▶ [WHAT TO DO]
Only a single number is expected: how many lines of the data hold the word "issues".

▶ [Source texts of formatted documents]
= Beginning of Section =
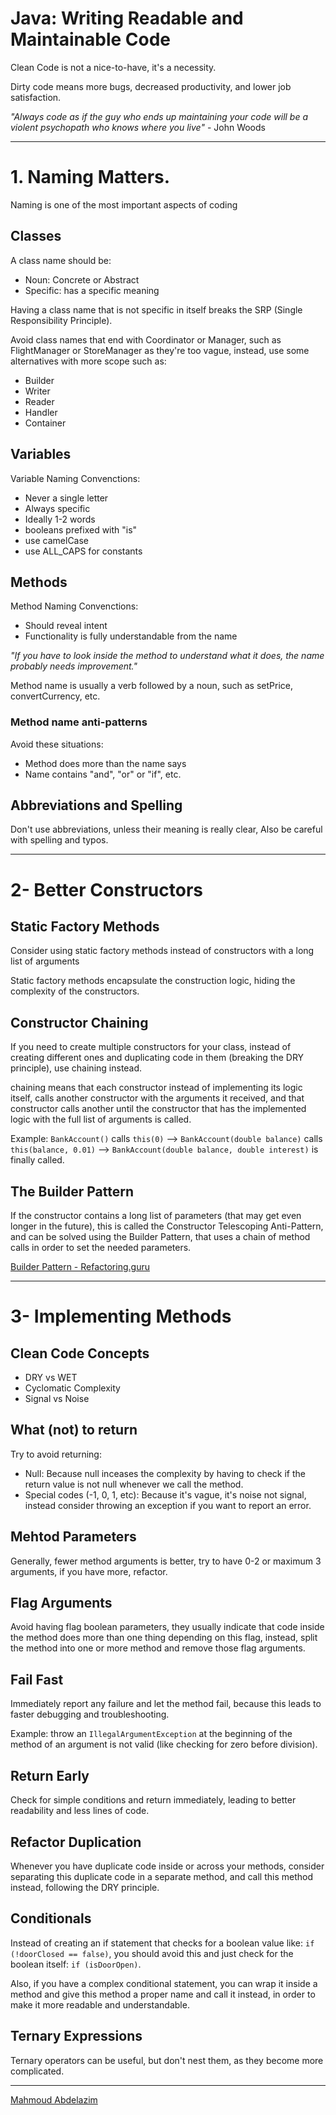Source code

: # Java: Writing Readable and Maintainable Code
Clean Code is not a nice-to-have, it's a necessity.

Dirty code means more bugs, decreased productivity, and lower job satisfaction.

<i>"Always code as if the guy who ends up maintaining your code will be a violent psychopath who knows where you live"</i> - John Woods

<hr>

# 1. Naming Matters.
Naming is one of the most important aspects of coding

## Classes
A class name should be:
- Noun: Concrete or Abstract
- Specific: has a specific meaning

Having a class name that is not specific in itself breaks the SRP (Single Responsibility Principle).

Avoid class names that end with Coordinator or Manager, such as FlightManager or StoreManager as they're too vague, instead,  use some alternatives with more scope such as:
- Builder
- Writer
- Reader
- Handler
- Container

## Variables
Variable Naming Convenctions:
- Never a single letter
- Always specific
- Ideally 1-2 words
- booleans prefixed with "is"
- use camelCase
- use ALL_CAPS for constants

## Methods
Method Naming Convenctions:
- Should reveal intent
- Functionality is fully understandable from the name

<i>"If you have to look inside the method to understand what it does, the name probably needs improvement."</i>

Method name is usually a verb followed by a noun, such as setPrice, convertCurrency, etc.

### Method name anti-patterns
Avoid these situations:
- Method does more than the name says
- Name contains "and", "or" or "if", etc.

## Abbreviations and Spelling
Don't use abbreviations, unless their meaning is really clear, Also be careful with spelling and typos.

<hr>

# 2- Better Constructors
## Static Factory Methods
Consider using static factory methods instead of constructors with a long list of arguments

Static factory methods encapsulate the construction logic, hiding the complexity of the constructors.

## Constructor Chaining
If you need to create multiple constructors for your class, instead of creating different ones and duplicating code in them (breaking the DRY principle), use chaining instead.

chaining means that each constructor instead of implementing its logic itself, calls another constructor with the arguments it received, and that constructor calls another until the constructor that has the implemented logic with the full list of arguments is called.

Example: `BankAccount()` calls `this(0)` --> `BankAccount(double balance)` calls `this(balance, 0.01)` --> `BankAccount(double balance, double interest)` is finally called.

## The Builder Pattern
If the constructor contains a long list of parameters (that may get even longer in the future), this is called the Constructor Telescoping Anti-Pattern, and can be solved using the Builder Pattern, that uses a chain of method calls in order to set the needed parameters.

[Builder Pattern - Refactoring.guru](https://refactoring.guru/design-patterns/builder)

<hr>

# 3- Implementing Methods

## Clean Code Concepts
- DRY vs WET
- Cyclomatic Complexity
- Signal vs Noise

## What (not) to return
Try to avoid returning:
- Null: Because null inceases the complexity by having to check if the return value is not null whenever we call the method.
- Special codes (-1, 0, 1, etc): Because it's vague, it's noise not signal, instead consider throwing an exception if you want to report an error.

## Mehtod Parameters
Generally, fewer method arguments is better, try to have 0-2 or maximum 3 arguments, if you have more, refactor.

## Flag Arguments
Avoid having flag boolean parameters, they usually indicate that code inside the method does more than one thing depending on this flag, instead, split the method into one or more method and remove those flag arguments.

## Fail Fast
Immediately report any failure and let the method fail, because this leads to faster debugging and troubleshooting.

Example: throw an `IllegalArgumentException` at the beginning of the method of an argument is not valid (like checking for zero before division).

## Return Early
Check for simple conditions and return immediately, leading to better readability and less lines of code.

## Refactor Duplication
Whenever you have duplicate code inside or across your methods, consider separating this duplicate code in a separate method, and call this method instead, following the DRY principle.

## Conditionals
Instead of creating an if statement that checks for a boolean value like: `if (!doorClosed == false)`, you should avoid this and just check for the boolean itself: `if (isDoorOpen)`.

Also, if you have a complex conditional statement, you can wrap it inside a method and give this method a proper name and call it instead, in order to make it more readable and understandable.

## Ternary Expressions
Ternary operators can be useful, but don't nest them, as they become more complicated.




<hr>

[Mahmoud Abdelazim](https://github.com/MahmoudAbdelazim)
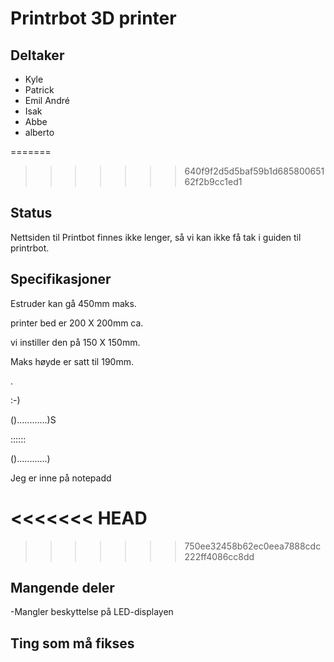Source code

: 
# Printrbot 3D printer

## Deltaker
- Kyle
- Patrick
- Emil André
- Isak
- Abbe
- alberto


=======

>>>>>>> 640f9f2d5d5baf59b1d68580065162f2b9cc1ed1
## Status
Nettsiden til Printbot finnes ikke lenger, så vi kan ikke få tak i guiden til printrbot.

## Specifikasjoner
Estruder kan gå 450mm maks.

printer bed er 200 X 200mm ca.

vi instiller den på 150 X 150mm.

Maks høyde er satt til 190mm.

.

:-)

()............)S

::::::

()............)

Jeg er inne på notepadd

<<<<<<< HEAD
=======

>>>>>>> 750ee32458b62ec0eea7888cdc222ff4086cc8dd


## Mangende deler
-Mangler beskyttelse på LED-displayen

## Ting som må fikses


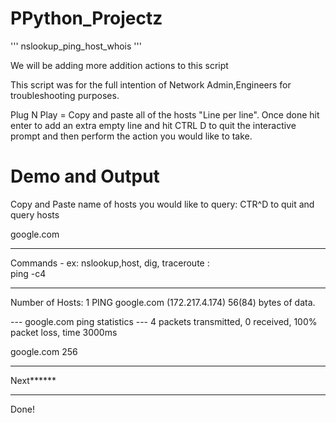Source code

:# PPython_Projectz
'''
nslookup_ping_host_whois 
'''

We will be adding more addition actions to this script



This script was for the full intention of Network Admin,Engineers for troubleshooting purposes. 

Plug N Play = Copy and paste all of the hosts "Line per line". Once done hit enter to add an extra empty line and hit CTRL D to quit the interactive prompt and then perform the action you would like to take.



<h1>
Demo and Output
</h1>

Copy and Paste name of hosts you would like to query: 
CTR^D to quit and query hosts

google.com

*********
Commands - ex: nslookup,host, dig, traceroute :  
ping -c4
*********
Number of Hosts:  1
PING google.com (172.217.4.174) 56(84) bytes of data.

--- google.com ping statistics ---
4 packets transmitted, 0 received, 100% packet loss, time 3000ms

google.com 256
************************
Next******
************************

Done!

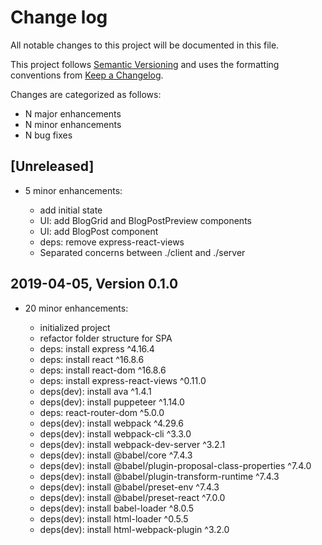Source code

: # Change log

All notable changes to this project will be documented in this file.

This project follows [Semantic Versioning](http://semver.org/) and uses the formatting conventions from [Keep a Changelog](http://keepachangelog.com).

Changes are categorized as follows:

* N major enhancements
* N minor enhancements
* N bug fixes

## [Unreleased]

* 5 minor enhancements:

  * add initial state
  * UI: add BlogGrid and BlogPostPreview components
  * UI: add BlogPost component
  * deps: remove express-react-views
  * Separated concerns between ./client and ./server

## 2019-04-05, Version 0.1.0

* 20 minor enhancements:

  * initialized project
  * refactor folder structure for SPA
  * deps: install express ^4.16.4
  * deps: install react ^16.8.6
  * deps: install react-dom ^16.8.6
  * deps: install express-react-views ^0.11.0
  * deps(dev): install ava ^1.4.1
  * deps(dev): install puppeteer ^1.14.0  
  * deps: react-router-dom ^5.0.0
  * deps(dev): install webpack ^4.29.6
  * deps(dev): install webpack-cli ^3.3.0
  * deps(dev): install webpack-dev-server ^3.2.1
  * deps(dev): install @babel/core ^7.4.3
  * deps(dev): install @babel/plugin-proposal-class-properties ^7.4.0
  * deps(dev): install @babel/plugin-transform-runtime ^7.4.3
  * deps(dev): install @babel/preset-env ^7.4.3
  * deps(dev): install @babel/preset-react ^7.0.0
  * deps(dev): install babel-loader ^8.0.5
  * deps(dev): install html-loader ^0.5.5
  * deps(dev): install html-webpack-plugin ^3.2.0
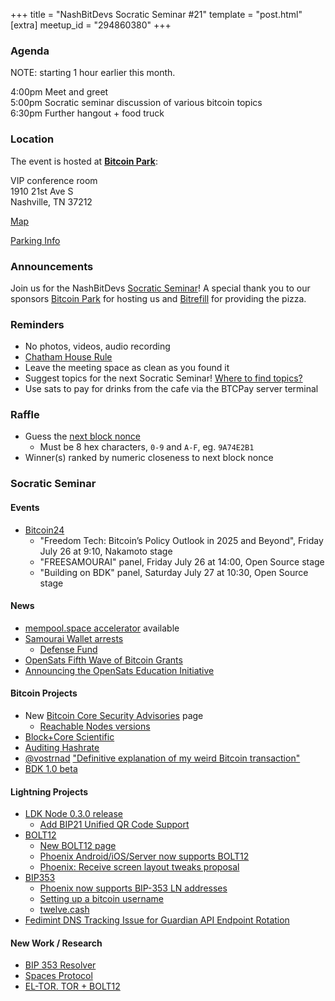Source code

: +++
title = "NashBitDevs Socratic Seminar #21"
template = "post.html"
[extra]
meetup_id = "294860380"
+++

### Agenda

NOTE: starting 1 hour earlier this month.

4:00pm Meet and greet  
5:00pm Socratic seminar discussion of various bitcoin topics   
6:30pm Further hangout + food truck  

### Location

The event is hosted at [**Bitcoin Park**](https://bitcoinpark.com):

VIP conference room   
1910 21st Ave S  
Nashville, TN  37212  

[Map](https://www.google.com/maps/place/1910+21st+Ave+S,+Nashville,+TN+37212/@36.1347819,-86.8029863,17z/data=!3m1!4b1!4m5!3m4!1s0x8864669fea1ce71d:0xdc34986293b94f39!8m2!3d36.1347819!4d-86.8007923)  

[Parking Info](/about/bitcoinpark-parking)  

### Announcements

Join us for the NashBitDevs [Socratic Seminar](/about)! A special thank you to our 
sponsors [Bitcoin Park](https://bitcoinpark.co/) for hosting us and [Bitrefill](https://bitrefill.com/) for providing the pizza. 

### Reminders

  - No photos, videos, audio recording
  - [Chatham House Rule](https://www.chathamhouse.org/about-us/chatham-house-rule)
  - Leave the meeting space as clean as you found it
  - Suggest topics for the next Socratic Seminar! [Where to find topics?](/about/find-topics)
  - Use sats to pay for drinks from the cafe via the BTCPay server terminal

### Raffle

  - Guess the [next block nonce](https://nonce.notmandatory.org/)
    - Must be 8 hex characters, `0-9` and `A-F`, eg. `9A74E2B1`
  - Winner(s) ranked by numeric closeness to next block nonce

### Socratic Seminar

#### Events

* [Bitcoin24](https://b.tc/conference/2024/agenda) 
  * "Freedom Tech: Bitcoin’s Policy Outlook in 2025 and Beyond", Friday July 26 at 9:10, Nakamoto stage
  * "FREESAMOURAI" panel, Friday July 26 at 14:00, Open Source stage
  * "Building on BDK" panel, Saturday July 27 at 10:30, Open Source stage

#### News

- [mempool.space accelerator](https://mempool.space/accelerator) available
- [Samourai Wallet arrests](https://blog.ronindojo.io/freesamourai/)
  - [Defense Fund](https://p2prights.org)
- [OpenSats Fifth Wave of Bitcoin Grants](https://opensats.org/blog/bitcoin-grants-july-2024)
- [Announcing the OpenSats Education Initiative](https://opensats.org/blog/announcing-the-opensats-education-initiative)

#### Bitcoin Projects

- New [Bitcoin Core Security Advisories](https://bitcoincore.org/en/security-advisories/) page
  - [Reachable Nodes versions](https://bitnodes.io/dashboard/1y/)
- [Block+Core Scientific](https://www.mining.build/blog/first-mining-chip-customer/)
- [Auditing Hashrate](https://github.com/stratum-mining/stratum/discussions/1052)
- [@vostrnad](https://stacker.news/vostrnad) ["Definitive explanation of my weird Bitcoin transaction"](https://stacker.news/items/600187)
- [BDK 1.0 beta](https://github.com/bitcoindevkit/bdk/releases/tag/v1.0.0-beta.1)

#### Lightning Projects

- [LDK Node 0.3.0 release](https://github.com/lightningdevkit/ldk-node/blob/main/CHANGELOG.md)
  - [Add BIP21 Unified QR Code Support](https://github.com/lightningdevkit/ldk-node/pull/302)
- [BOLT12](https://github.com/lightning/bolts/pull/798)
    - [New BOLT12 page](https://bolt12.org/)
    - [Phoenix Android/iOS/Server now supports BOLT12](https://x.com/PhoenixWallet/status/1808547081214439494)
    - [Phoenix: Receive screen layout tweaks proposal](https://github.com/ACINQ/phoenix/issues/584)
- [BIP353](https://github.com/bitcoin/bips/blob/master/bip-0353.mediawiki)
    - [Phoenix now supports BIP-353 LN addresses](https://x.com/PhoenixWallet/status/1811442125801705638)
    - [Setting up a bitcoin username](https://sethforprivacy.com/guides/setting-up-a-bitcoin-username/)
    - [twelve.cash](https://twelve.cash)
- [Fedimint DNS Tracking Issue for Guardian API Endpoint Rotation](https://github.com/fedimint/fedimint/issues/5525)

#### New Work / Research

- [BIP 353 Resolver](https://satsto.me)
- [Spaces Protocol](https://spacesprotocol.org/paper/)
- [EL-TOR. TOR + BOLT12](https://devpost.com/software/el-tor)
= End of Section =
▶ [EXPECTED ANSWER]
2